Required work
Give back the data in full, with every line exact.

(Data entries)
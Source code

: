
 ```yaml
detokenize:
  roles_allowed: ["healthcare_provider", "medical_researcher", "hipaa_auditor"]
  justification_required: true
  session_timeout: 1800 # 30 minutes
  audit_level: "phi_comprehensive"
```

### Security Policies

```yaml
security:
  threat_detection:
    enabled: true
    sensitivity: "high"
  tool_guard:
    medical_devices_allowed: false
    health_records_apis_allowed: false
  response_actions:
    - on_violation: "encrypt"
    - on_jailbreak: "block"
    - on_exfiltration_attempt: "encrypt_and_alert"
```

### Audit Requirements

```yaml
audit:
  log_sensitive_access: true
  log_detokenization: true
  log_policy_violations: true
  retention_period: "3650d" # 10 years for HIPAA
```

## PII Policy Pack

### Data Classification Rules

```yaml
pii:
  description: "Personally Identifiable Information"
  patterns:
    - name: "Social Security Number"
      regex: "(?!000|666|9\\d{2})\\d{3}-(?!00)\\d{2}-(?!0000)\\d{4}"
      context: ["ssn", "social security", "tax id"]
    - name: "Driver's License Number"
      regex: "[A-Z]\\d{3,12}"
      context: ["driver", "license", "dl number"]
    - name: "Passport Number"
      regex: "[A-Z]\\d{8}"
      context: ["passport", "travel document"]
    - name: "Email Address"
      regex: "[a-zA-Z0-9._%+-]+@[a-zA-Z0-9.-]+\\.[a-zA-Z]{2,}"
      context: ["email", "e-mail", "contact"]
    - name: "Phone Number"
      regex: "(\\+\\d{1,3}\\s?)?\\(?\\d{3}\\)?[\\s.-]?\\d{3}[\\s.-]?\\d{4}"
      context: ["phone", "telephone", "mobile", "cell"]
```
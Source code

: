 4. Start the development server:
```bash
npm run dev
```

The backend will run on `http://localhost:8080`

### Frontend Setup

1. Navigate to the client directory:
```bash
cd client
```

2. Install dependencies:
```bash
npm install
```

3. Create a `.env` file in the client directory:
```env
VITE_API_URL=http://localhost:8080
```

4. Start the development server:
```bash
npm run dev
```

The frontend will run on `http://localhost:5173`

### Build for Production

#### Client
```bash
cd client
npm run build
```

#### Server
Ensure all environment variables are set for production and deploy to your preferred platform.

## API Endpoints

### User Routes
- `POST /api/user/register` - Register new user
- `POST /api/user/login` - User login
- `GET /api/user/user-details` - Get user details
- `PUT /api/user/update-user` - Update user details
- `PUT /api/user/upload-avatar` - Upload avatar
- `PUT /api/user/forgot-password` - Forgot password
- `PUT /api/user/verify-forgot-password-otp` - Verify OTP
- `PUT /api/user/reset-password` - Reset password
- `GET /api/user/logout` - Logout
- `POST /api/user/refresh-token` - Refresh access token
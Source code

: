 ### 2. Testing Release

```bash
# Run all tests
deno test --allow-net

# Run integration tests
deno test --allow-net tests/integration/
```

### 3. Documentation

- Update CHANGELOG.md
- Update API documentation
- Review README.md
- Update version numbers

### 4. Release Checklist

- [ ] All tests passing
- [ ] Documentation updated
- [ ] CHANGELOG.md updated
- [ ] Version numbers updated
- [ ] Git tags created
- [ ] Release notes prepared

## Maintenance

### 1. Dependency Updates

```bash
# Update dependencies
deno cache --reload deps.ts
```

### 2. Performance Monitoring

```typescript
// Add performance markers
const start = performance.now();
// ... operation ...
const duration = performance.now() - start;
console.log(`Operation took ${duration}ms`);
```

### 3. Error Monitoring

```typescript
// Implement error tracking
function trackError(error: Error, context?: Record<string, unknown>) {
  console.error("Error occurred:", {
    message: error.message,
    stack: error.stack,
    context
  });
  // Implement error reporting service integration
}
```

Task solution
Source code

:
 ```yaml
detokenize:
  roles_allowed: ["healthcare_provider", "medical_researcher", "hipaa_auditor"]
  justification_required: true
  session_timeout: 1800 # 30 minutes
  audit_level: "phi_comprehensive"
```

### Security Policies

```yaml
security:
  threat_detection:
    enabled: true
    sensitivity: "high"
  tool_guard:
    medical_devices_allowed: false
    health_records_apis_allowed: false
  response_actions:
    - on_violation: "encrypt"
    - on_jailbreak: "block"
    - on_exfiltration_attempt: "encrypt_and_alert"
```

### Audit Requirements

```yaml
audit:
  log_sensitive_access: true
  log_detokenization: true
  log_policy_violations: true
  retention_period: "3650d" # 10 years for HIPAA
```

## PII Policy Pack

### Data Classification Rules

```yaml
pii:
  description: "Personally Identifiable Information"
  patterns:
    - name: "Social Security Number"
      regex: "(?!000|666|9\\d{2})\\d{3}-(?!00)\\d{2}-(?!0000)\\d{4}"
      context: ["ssn", "social security", "tax id"]
    - name: "Driver's License Number"
      regex: "[A-Z]\\d{3,12}"
      context: ["driver", "license", "dl number"]
    - name: "Passport Number"
      regex: "[A-Z]\\d{8}"
      context: ["passport", "travel document"]
    - name: "Email Address"
      regex: "[a-zA-Z0-9._%+-]+@[a-zA-Z0-9.-]+\\.[a-zA-Z]{2,}"
      context: ["email", "e-mail", "contact"]
    - name: "Phone Number"
      regex: "(\\+\\d{1,3}\\s?)?\\(?\\d{3}\\)?[\\s.-]?\\d{3}[\\s.-]?\\d{4}"
      context: ["phone", "telephone", "mobile", "cell"]
```
Source code

: 4. Start the development server:
```bash
npm run dev
```

The backend will run on `http://localhost:8080`

### Frontend Setup

1. Navigate to the client directory:
```bash
cd client
```

2. Install dependencies:
```bash
npm install
```

3. Create a `.env` file in the client directory:
```env
VITE_API_URL=http://localhost:8080
```

4. Start the development server:
```bash
npm run dev
```

The frontend will run on `http://localhost:5173`

### Build for Production

#### Client
```bash
cd client
npm run build
```

#### Server
Ensure all environment variables are set for production and deploy to your preferred platform.

## API Endpoints

### User Routes
- `POST /api/user/register` - Register new user
- `POST /api/user/login` - User login
- `GET /api/user/user-details` - Get user details
- `PUT /api/user/update-user` - Update user details
- `PUT /api/user/upload-avatar` - Upload avatar
- `PUT /api/user/forgot-password` - Forgot password
- `PUT /api/user/verify-forgot-password-otp` - Verify OTP
- `PUT /api/user/reset-password` - Reset password
- `GET /api/user/logout` - Logout
- `POST /api/user/refresh-token` - Refresh access token
Source code

: ### 2. Testing Release

```bash
# Run all tests
deno test --allow-net

# Run integration tests
deno test --allow-net tests/integration/
```

### 3. Documentation

- Update CHANGELOG.md
- Update API documentation
- Review README.md
- Update version numbers

### 4. Release Checklist

- [ ] All tests passing
- [ ] Documentation updated
- [ ] CHANGELOG.md updated
- [ ] Version numbers updated
- [ ] Git tags created
- [ ] Release notes prepared

## Maintenance

### 1. Dependency Updates

```bash
# Update dependencies
deno cache --reload deps.ts
```

### 2. Performance Monitoring

```typescript
// Add performance markers
const start = performance.now();
// ... operation ...
const duration = performance.now() - start;
console.log(`Operation took ${duration}ms`);
```

### 3. Error Monitoring

```typescript
// Implement error tracking
function trackError(error: Error, context?: Record<string, unknown>) {
  console.error("Error occurred:", {
    message: error.message,
    stack: error.stack,
    context
  });
  // Implement error reporting service integration
}
```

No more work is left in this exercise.